**What is expected**
Within the material below, transcribe exactly the lines from the one holding "- 支持 节点、槽、键 之间的 映射查询，用于 数据路由、在线伸缩 等场景。" through the one holding "field or property.</span></span>", keeping both ends and skipping the rest.

**Material provided**
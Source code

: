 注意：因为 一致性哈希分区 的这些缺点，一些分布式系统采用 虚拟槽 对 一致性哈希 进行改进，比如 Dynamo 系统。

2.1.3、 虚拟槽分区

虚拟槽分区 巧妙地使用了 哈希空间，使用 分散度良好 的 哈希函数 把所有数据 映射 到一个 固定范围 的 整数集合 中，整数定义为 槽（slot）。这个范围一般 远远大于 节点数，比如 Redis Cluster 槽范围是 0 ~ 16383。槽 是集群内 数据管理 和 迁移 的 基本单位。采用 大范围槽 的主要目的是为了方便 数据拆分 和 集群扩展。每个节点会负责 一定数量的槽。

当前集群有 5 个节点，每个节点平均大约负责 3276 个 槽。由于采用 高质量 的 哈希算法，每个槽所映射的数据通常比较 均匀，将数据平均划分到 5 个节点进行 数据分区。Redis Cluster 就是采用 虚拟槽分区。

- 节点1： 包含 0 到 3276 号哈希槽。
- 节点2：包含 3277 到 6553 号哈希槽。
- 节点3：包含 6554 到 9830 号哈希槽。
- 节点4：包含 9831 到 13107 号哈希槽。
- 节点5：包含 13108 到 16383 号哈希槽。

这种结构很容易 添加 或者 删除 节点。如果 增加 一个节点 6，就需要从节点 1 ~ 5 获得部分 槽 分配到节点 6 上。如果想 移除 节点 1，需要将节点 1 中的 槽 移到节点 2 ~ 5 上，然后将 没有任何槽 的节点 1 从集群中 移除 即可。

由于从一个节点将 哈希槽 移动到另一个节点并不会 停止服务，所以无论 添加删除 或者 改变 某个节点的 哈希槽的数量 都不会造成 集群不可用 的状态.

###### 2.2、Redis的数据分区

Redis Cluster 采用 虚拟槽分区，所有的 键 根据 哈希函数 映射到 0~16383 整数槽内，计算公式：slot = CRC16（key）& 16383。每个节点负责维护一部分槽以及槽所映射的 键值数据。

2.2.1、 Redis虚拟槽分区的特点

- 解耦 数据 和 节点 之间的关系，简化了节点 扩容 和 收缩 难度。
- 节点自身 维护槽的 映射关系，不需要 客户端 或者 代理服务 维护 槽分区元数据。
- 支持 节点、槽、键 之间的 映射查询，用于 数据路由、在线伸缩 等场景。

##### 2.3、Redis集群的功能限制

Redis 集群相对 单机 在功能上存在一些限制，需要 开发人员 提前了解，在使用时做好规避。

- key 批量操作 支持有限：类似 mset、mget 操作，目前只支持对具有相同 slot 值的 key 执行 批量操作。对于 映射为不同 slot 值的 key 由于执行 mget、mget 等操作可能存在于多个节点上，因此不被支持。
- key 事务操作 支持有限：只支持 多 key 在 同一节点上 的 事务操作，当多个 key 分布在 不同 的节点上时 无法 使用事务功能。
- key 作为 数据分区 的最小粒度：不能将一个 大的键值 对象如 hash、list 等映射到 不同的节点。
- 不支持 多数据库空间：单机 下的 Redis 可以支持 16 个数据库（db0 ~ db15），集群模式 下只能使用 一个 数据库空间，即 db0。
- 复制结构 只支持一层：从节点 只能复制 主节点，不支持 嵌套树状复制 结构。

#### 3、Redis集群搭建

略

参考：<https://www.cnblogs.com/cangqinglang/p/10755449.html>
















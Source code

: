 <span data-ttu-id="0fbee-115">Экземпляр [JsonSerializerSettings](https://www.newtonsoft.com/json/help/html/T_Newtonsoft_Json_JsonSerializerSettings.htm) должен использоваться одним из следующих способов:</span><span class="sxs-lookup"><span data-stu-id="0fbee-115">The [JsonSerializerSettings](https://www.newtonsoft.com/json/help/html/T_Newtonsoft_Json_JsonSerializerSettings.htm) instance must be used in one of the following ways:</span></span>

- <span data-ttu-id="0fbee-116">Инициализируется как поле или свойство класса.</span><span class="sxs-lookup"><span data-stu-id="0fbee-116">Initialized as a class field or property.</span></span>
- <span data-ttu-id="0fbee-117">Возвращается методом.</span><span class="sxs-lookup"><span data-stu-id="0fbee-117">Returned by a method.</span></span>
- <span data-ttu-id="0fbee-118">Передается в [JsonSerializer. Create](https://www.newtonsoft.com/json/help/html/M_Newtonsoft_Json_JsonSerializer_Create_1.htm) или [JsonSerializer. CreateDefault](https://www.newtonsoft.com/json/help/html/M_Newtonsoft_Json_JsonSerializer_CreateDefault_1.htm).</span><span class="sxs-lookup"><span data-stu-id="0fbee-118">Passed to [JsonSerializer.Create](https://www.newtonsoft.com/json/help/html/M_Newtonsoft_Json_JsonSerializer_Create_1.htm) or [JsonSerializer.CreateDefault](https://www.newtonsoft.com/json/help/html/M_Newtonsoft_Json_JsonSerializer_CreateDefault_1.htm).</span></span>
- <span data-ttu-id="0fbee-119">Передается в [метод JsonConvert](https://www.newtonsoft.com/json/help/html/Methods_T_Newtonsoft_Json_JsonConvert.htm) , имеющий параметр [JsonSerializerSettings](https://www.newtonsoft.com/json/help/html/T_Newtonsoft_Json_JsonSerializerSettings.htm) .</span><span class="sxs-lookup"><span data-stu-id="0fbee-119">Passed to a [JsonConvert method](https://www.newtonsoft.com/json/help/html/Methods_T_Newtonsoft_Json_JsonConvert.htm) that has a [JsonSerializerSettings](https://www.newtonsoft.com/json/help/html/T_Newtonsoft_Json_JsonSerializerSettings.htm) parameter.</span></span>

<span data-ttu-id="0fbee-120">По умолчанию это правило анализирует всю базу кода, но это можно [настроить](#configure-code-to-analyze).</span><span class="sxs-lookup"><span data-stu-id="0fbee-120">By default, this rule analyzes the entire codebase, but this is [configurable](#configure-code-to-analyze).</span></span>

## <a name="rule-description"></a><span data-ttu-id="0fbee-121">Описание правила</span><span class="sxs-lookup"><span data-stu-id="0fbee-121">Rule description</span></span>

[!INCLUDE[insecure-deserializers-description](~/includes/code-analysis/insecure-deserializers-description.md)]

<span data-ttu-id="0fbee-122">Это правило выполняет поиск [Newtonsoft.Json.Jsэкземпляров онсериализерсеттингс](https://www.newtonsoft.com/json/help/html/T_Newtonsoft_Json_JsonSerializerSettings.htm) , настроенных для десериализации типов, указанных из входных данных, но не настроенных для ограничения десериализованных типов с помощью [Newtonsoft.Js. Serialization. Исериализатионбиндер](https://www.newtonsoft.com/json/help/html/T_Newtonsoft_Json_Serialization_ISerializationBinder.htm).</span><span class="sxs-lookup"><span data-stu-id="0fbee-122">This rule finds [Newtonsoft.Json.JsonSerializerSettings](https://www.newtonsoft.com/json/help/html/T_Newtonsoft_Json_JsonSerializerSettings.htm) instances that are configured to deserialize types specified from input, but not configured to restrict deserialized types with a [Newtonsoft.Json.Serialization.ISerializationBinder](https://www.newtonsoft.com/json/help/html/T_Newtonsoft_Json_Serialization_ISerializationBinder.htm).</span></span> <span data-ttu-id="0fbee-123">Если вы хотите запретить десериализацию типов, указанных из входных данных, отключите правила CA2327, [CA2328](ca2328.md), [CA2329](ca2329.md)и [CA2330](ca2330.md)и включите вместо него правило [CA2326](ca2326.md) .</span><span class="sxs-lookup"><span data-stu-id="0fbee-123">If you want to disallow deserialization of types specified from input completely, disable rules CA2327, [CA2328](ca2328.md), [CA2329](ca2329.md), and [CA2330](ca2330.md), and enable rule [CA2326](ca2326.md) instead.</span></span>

**Solution**
- 支持 节点、槽、键 之间的 映射查询，用于 数据路由、在线伸缩 等场景。

##### 2.3、Redis集群的功能限制

Redis 集群相对 单机 在功能上存在一些限制，需要 开发人员 提前了解，在使用时做好规避。

- key 批量操作 支持有限：类似 mset、mget 操作，目前只支持对具有相同 slot 值的 key 执行 批量操作。对于 映射为不同 slot 值的 key 由于执行 mget、mget 等操作可能存在于多个节点上，因此不被支持。
- key 事务操作 支持有限：只支持 多 key 在 同一节点上 的 事务操作，当多个 key 分布在 不同 的节点上时 无法 使用事务功能。
- key 作为 数据分区 的最小粒度：不能将一个 大的键值 对象如 hash、list 等映射到 不同的节点。
- 不支持 多数据库空间：单机 下的 Redis 可以支持 16 个数据库（db0 ~ db15），集群模式 下只能使用 一个 数据库空间，即 db0。
- 复制结构 只支持一层：从节点 只能复制 主节点，不支持 嵌套树状复制 结构。

#### 3、Redis集群搭建

略

参考：<https://www.cnblogs.com/cangqinglang/p/10755449.html>
















Source code

: <span data-ttu-id="0fbee-115">Экземпляр [JsonSerializerSettings](https://www.newtonsoft.com/json/help/html/T_Newtonsoft_Json_JsonSerializerSettings.htm) должен использоваться одним из следующих способов:</span><span class="sxs-lookup"><span data-stu-id="0fbee-115">The [JsonSerializerSettings](https://www.newtonsoft.com/json/help/html/T_Newtonsoft_Json_JsonSerializerSettings.htm) instance must be used in one of the following ways:</span></span>

- <span data-ttu-id="0fbee-116">Инициализируется как поле или свойство класса.</span><span class="sxs-lookup"><span data-stu-id="0fbee-116">Initialized as a class field or property.</span></span>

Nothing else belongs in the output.